* _Required action_
Output only the lines of the entries that follow, starting at the one with "<li>The author.</li>" and running down to the one with "Typically the contents", both included and unchanged.

* _Data extract_
★ ★ ★ ★

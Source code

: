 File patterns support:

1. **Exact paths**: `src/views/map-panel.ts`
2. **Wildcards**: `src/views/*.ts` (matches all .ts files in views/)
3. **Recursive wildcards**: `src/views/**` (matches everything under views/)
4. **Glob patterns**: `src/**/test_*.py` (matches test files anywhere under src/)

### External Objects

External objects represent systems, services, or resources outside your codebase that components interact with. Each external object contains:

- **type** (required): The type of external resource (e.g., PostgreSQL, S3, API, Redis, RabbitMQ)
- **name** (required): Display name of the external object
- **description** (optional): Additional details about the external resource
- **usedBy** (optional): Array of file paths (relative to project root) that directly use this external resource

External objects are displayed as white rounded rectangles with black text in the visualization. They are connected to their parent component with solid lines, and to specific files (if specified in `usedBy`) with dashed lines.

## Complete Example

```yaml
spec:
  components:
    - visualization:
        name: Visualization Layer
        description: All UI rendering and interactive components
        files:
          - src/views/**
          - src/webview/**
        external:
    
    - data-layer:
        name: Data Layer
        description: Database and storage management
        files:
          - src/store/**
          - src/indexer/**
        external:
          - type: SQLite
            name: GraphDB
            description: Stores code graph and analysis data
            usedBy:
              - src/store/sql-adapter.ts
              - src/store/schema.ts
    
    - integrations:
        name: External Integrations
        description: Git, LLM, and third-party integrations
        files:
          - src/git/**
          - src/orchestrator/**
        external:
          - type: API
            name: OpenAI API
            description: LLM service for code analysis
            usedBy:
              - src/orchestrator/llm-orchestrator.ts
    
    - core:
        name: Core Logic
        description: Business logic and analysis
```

★ ★ ★ ★

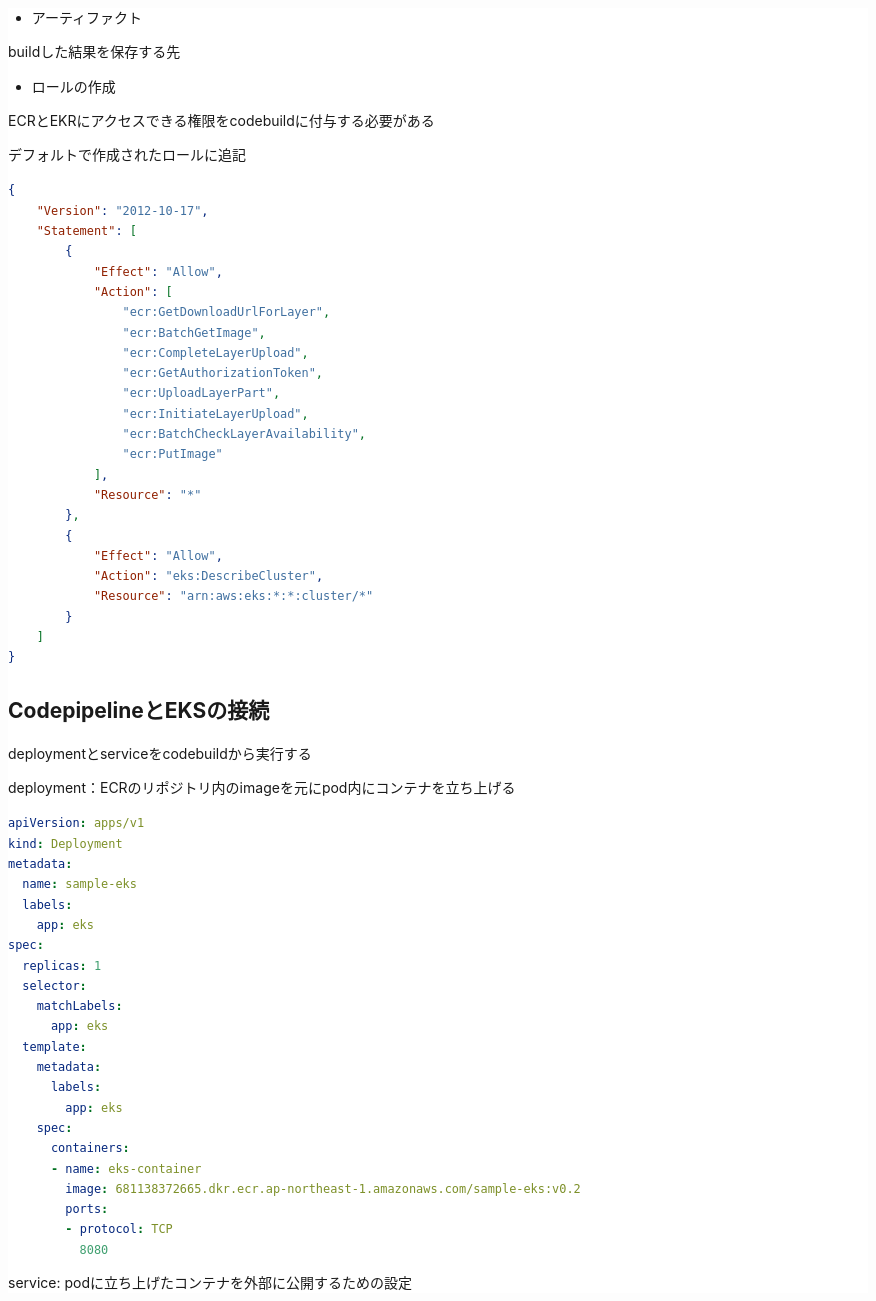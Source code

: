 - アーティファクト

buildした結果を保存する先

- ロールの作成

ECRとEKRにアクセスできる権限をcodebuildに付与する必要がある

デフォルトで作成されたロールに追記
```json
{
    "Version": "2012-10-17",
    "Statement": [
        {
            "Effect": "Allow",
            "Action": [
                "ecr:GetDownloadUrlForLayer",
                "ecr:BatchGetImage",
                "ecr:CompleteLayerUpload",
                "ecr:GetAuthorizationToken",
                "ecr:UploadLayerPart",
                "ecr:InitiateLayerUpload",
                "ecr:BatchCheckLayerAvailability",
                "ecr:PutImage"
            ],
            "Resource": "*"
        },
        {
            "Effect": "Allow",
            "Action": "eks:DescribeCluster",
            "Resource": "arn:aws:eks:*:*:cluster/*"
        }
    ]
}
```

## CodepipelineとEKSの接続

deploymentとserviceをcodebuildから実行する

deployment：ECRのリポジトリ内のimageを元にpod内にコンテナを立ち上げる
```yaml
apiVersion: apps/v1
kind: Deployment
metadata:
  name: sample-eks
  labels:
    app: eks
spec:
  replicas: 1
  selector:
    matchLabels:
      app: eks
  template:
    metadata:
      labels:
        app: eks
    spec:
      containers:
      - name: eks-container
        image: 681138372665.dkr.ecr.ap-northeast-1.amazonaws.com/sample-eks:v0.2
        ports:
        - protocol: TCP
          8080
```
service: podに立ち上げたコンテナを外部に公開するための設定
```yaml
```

★ ★ ★ ★

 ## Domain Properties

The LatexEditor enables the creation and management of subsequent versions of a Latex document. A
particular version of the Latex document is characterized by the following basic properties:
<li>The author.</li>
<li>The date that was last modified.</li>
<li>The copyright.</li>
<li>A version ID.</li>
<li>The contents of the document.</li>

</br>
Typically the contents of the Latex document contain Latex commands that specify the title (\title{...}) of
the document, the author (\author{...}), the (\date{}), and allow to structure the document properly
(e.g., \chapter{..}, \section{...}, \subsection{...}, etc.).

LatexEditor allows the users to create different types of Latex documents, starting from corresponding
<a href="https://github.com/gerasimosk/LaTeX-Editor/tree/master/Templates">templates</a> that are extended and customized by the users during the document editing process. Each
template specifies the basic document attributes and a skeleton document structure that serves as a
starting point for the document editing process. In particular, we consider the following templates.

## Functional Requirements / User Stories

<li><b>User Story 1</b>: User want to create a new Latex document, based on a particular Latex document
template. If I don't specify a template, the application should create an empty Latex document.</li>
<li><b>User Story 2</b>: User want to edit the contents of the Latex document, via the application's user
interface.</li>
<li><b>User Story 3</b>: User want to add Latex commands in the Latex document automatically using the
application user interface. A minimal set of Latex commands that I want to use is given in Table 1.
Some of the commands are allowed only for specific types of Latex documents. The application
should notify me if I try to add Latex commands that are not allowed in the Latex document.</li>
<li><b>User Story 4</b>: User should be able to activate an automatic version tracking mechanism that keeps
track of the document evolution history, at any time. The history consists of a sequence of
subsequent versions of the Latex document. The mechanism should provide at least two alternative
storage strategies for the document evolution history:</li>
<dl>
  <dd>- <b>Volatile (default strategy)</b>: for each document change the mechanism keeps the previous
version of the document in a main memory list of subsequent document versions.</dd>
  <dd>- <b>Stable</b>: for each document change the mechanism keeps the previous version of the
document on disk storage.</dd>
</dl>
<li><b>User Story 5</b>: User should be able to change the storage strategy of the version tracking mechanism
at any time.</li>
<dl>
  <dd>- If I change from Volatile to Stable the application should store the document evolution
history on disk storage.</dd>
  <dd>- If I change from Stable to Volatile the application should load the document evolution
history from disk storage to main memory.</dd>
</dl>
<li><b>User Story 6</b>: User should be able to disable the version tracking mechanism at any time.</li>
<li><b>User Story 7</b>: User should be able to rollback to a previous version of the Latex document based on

★ ★ ★ ★

* _Answer area_
<li>The author.</li>
<li>The date that was last modified.</li>
<li>The copyright.</li>
<li>A version ID.</li>
<li>The contents of the document.</li>

</br>
Typically the contents of the Latex document contain Latex commands that specify the title (\title{...}) of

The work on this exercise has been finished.